[Exercise objective] Below are some records; reproduce every one of them exactly.

------ Source data

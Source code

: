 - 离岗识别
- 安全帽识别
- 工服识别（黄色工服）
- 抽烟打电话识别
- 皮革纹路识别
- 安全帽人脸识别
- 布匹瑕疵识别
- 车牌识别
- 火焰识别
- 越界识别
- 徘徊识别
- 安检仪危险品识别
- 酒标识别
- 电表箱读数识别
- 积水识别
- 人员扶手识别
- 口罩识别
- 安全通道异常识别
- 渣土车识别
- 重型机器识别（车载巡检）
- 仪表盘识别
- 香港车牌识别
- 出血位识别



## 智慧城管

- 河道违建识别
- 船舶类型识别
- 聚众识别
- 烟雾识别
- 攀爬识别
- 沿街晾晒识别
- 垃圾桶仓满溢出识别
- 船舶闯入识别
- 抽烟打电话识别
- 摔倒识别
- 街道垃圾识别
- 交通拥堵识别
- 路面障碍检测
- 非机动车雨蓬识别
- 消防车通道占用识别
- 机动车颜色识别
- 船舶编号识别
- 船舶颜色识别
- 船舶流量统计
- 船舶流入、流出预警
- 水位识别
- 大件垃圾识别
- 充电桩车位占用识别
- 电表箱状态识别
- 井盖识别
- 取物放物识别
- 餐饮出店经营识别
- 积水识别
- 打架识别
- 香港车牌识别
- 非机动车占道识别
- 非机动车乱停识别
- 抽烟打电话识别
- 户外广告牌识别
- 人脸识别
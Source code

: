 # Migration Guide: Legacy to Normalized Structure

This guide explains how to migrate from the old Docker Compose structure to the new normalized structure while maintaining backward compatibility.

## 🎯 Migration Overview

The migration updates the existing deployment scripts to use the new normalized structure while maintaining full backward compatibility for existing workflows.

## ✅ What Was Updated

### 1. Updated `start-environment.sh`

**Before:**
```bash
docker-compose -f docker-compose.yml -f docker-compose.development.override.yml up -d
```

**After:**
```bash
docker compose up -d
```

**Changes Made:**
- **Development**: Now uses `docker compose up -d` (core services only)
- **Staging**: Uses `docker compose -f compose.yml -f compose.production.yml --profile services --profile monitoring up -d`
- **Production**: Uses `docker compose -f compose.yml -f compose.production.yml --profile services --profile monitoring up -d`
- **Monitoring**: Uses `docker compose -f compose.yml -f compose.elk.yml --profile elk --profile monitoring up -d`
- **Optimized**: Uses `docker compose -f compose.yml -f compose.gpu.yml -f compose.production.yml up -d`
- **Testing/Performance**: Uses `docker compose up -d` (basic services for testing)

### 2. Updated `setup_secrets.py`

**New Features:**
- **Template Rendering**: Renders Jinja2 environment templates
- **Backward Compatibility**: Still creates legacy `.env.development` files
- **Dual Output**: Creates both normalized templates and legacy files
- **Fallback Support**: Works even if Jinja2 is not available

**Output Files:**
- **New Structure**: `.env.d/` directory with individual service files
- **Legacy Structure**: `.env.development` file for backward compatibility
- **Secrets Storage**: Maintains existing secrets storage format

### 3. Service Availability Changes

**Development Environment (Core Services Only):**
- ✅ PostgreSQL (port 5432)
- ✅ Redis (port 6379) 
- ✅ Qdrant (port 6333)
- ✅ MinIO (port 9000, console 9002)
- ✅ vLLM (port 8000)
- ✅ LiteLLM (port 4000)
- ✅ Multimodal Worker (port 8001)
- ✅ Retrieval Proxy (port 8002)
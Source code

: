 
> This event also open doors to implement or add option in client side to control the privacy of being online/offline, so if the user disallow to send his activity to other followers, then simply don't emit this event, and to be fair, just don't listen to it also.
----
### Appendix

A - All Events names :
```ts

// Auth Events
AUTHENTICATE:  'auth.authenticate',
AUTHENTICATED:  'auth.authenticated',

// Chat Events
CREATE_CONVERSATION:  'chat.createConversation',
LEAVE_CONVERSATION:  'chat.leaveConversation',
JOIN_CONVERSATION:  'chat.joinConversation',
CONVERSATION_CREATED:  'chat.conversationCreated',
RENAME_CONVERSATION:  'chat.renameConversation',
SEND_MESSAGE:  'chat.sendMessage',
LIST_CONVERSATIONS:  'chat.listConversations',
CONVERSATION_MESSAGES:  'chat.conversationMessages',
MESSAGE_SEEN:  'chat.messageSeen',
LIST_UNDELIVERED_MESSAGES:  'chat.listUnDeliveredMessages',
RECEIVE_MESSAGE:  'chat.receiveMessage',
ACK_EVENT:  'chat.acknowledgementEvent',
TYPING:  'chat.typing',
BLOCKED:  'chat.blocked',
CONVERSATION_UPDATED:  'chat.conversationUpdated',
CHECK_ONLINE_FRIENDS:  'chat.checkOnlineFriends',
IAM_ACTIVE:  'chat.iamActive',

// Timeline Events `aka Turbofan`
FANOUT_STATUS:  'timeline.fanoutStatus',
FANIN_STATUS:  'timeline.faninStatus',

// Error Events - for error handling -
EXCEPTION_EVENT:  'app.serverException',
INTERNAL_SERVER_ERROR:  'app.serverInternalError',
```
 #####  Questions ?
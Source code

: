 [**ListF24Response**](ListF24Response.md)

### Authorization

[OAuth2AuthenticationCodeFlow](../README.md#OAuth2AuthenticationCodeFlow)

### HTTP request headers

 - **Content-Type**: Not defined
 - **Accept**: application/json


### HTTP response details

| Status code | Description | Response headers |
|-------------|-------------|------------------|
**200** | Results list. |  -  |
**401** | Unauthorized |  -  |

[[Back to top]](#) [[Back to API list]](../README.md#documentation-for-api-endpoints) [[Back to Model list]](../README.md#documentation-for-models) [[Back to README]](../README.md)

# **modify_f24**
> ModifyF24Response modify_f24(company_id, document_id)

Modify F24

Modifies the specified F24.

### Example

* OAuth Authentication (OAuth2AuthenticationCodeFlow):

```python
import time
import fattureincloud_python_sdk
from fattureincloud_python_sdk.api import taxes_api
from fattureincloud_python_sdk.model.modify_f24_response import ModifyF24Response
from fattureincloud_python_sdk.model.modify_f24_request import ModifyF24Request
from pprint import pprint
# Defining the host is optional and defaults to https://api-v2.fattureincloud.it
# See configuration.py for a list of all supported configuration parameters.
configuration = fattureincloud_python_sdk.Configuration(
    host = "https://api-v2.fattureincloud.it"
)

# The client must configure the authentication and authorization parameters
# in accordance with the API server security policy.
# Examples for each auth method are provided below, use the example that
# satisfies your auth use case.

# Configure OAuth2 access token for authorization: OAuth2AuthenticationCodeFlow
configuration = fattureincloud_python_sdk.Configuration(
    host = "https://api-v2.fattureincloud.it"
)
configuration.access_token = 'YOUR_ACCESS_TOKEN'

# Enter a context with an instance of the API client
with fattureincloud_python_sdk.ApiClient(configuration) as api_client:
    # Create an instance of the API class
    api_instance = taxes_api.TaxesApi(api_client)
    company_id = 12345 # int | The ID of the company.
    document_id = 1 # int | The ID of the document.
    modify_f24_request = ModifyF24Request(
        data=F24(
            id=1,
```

------------

[Solution for this exercise]
Source code

: - 离岗识别
- 安全帽识别
- 工服识别（黄色工服）
- 抽烟打电话识别
- 皮革纹路识别
- 安全帽人脸识别
- 布匹瑕疵识别
- 车牌识别
- 火焰识别
- 越界识别
- 徘徊识别
- 安检仪危险品识别
- 酒标识别
- 电表箱读数识别
- 积水识别
- 人员扶手识别
- 口罩识别
- 安全通道异常识别
- 渣土车识别
- 重型机器识别（车载巡检）
- 仪表盘识别
- 香港车牌识别
- 出血位识别



## 智慧城管

- 河道违建识别
- 船舶类型识别
- 聚众识别
- 烟雾识别
- 攀爬识别
- 沿街晾晒识别
- 垃圾桶仓满溢出识别
- 船舶闯入识别
- 抽烟打电话识别
- 摔倒识别
- 街道垃圾识别
- 交通拥堵识别
- 路面障碍检测
- 非机动车雨蓬识别
- 消防车通道占用识别
- 机动车颜色识别
- 船舶编号识别
- 船舶颜色识别
- 船舶流量统计
- 船舶流入、流出预警
- 水位识别
- 大件垃圾识别
- 充电桩车位占用识别
- 电表箱状态识别
- 井盖识别
- 取物放物识别
- 餐饮出店经营识别
- 积水识别
- 打架识别
- 香港车牌识别
- 非机动车占道识别
- 非机动车乱停识别
- 抽烟打电话识别
- 户外广告牌识别
- 人脸识别
Source code

: # Migration Guide: Legacy to Normalized Structure

This guide explains how to migrate from the old Docker Compose structure to the new normalized structure while maintaining backward compatibility.

## 🎯 Migration Overview

The migration updates the existing deployment scripts to use the new normalized structure while maintaining full backward compatibility for existing workflows.

## ✅ What Was Updated

### 1. Updated `start-environment.sh`

**Before:**
```bash
docker-compose -f docker-compose.yml -f docker-compose.development.override.yml up -d
```

**After:**
```bash
docker compose up -d
```

**Changes Made:**
- **Development**: Now uses `docker compose up -d` (core services only)
- **Staging**: Uses `docker compose -f compose.yml -f compose.production.yml --profile services --profile monitoring up -d`
- **Production**: Uses `docker compose -f compose.yml -f compose.production.yml --profile services --profile monitoring up -d`
- **Monitoring**: Uses `docker compose -f compose.yml -f compose.elk.yml --profile elk --profile monitoring up -d`
- **Optimized**: Uses `docker compose -f compose.yml -f compose.gpu.yml -f compose.production.yml up -d`
- **Testing/Performance**: Uses `docker compose up -d` (basic services for testing)

### 2. Updated `setup_secrets.py`

**New Features:**
- **Template Rendering**: Renders Jinja2 environment templates
- **Backward Compatibility**: Still creates legacy `.env.development` files
- **Dual Output**: Creates both normalized templates and legacy files
- **Fallback Support**: Works even if Jinja2 is not available

**Output Files:**
- **New Structure**: `.env.d/` directory with individual service files
- **Legacy Structure**: `.env.development` file for backward compatibility
- **Secrets Storage**: Maintains existing secrets storage format

### 3. Service Availability Changes

**Development Environment (Core Services Only):**
- ✅ PostgreSQL (port 5432)
- ✅ Redis (port 6379) 
- ✅ Qdrant (port 6333)
- ✅ MinIO (port 9000, console 9002)
- ✅ vLLM (port 8000)
- ✅ LiteLLM (port 4000)
- ✅ Multimodal Worker (port 8001)
- ✅ Retrieval Proxy (port 8002)
Source code

: 
> This event also open doors to implement or add option in client side to control the privacy of being online/offline, so if the user disallow to send his activity to other followers, then simply don't emit this event, and to be fair, just don't listen to it also.
----
### Appendix

A - All Events names :
```ts

// Auth Events
AUTHENTICATE:  'auth.authenticate',
AUTHENTICATED:  'auth.authenticated',

// Chat Events
CREATE_CONVERSATION:  'chat.createConversation',
LEAVE_CONVERSATION:  'chat.leaveConversation',
JOIN_CONVERSATION:  'chat.joinConversation',
CONVERSATION_CREATED:  'chat.conversationCreated',
RENAME_CONVERSATION:  'chat.renameConversation',
SEND_MESSAGE:  'chat.sendMessage',
LIST_CONVERSATIONS:  'chat.listConversations',
CONVERSATION_MESSAGES:  'chat.conversationMessages',
MESSAGE_SEEN:  'chat.messageSeen',
LIST_UNDELIVERED_MESSAGES:  'chat.listUnDeliveredMessages',
RECEIVE_MESSAGE:  'chat.receiveMessage',
ACK_EVENT:  'chat.acknowledgementEvent',
TYPING:  'chat.typing',
BLOCKED:  'chat.blocked',
CONVERSATION_UPDATED:  'chat.conversationUpdated',
CHECK_ONLINE_FRIENDS:  'chat.checkOnlineFriends',
IAM_ACTIVE:  'chat.iamActive',

// Timeline Events `aka Turbofan`
FANOUT_STATUS:  'timeline.fanoutStatus',
FANIN_STATUS:  'timeline.faninStatus',

// Error Events - for error handling -
EXCEPTION_EVENT:  'app.serverException',
INTERNAL_SERVER_ERROR:  'app.serverInternalError',
```
 #####  Questions ?
Source code

: [**ListF24Response**](ListF24Response.md)

### Authorization

[OAuth2AuthenticationCodeFlow](../README.md#OAuth2AuthenticationCodeFlow)

### HTTP request headers

 - **Content-Type**: Not defined
 - **Accept**: application/json


### HTTP response details

| Status code | Description | Response headers |
|-------------|-------------|------------------|
**200** | Results list. |  -  |
**401** | Unauthorized |  -  |

[[Back to top]](#) [[Back to API list]](../README.md#documentation-for-api-endpoints) [[Back to Model list]](../README.md#documentation-for-models) [[Back to README]](../README.md)

# **modify_f24**
> ModifyF24Response modify_f24(company_id, document_id)

Modify F24

Modifies the specified F24.

### Example

* OAuth Authentication (OAuth2AuthenticationCodeFlow):

```python
import time
import fattureincloud_python_sdk
from fattureincloud_python_sdk.api import taxes_api
from fattureincloud_python_sdk.model.modify_f24_response import ModifyF24Response
from fattureincloud_python_sdk.model.modify_f24_request import ModifyF24Request
from pprint import pprint
# Defining the host is optional and defaults to https://api-v2.fattureincloud.it
# See configuration.py for a list of all supported configuration parameters.
configuration = fattureincloud_python_sdk.Configuration(
    host = "https://api-v2.fattureincloud.it"
)

# The client must configure the authentication and authorization parameters
# in accordance with the API server security policy.
# Examples for each auth method are provided below, use the example that
# satisfies your auth use case.

# Configure OAuth2 access token for authorization: OAuth2AuthenticationCodeFlow
configuration = fattureincloud_python_sdk.Configuration(
    host = "https://api-v2.fattureincloud.it"
)
configuration.access_token = 'YOUR_ACCESS_TOKEN'

# Enter a context with an instance of the API client
with fattureincloud_python_sdk.ApiClient(configuration) as api_client:
    # Create an instance of the API class
    api_instance = taxes_api.TaxesApi(api_client)
    company_id = 12345 # int | The ID of the company.
    document_id = 1 # int | The ID of the document.
    modify_f24_request = ModifyF24Request(
        data=F24(
            id=1,
```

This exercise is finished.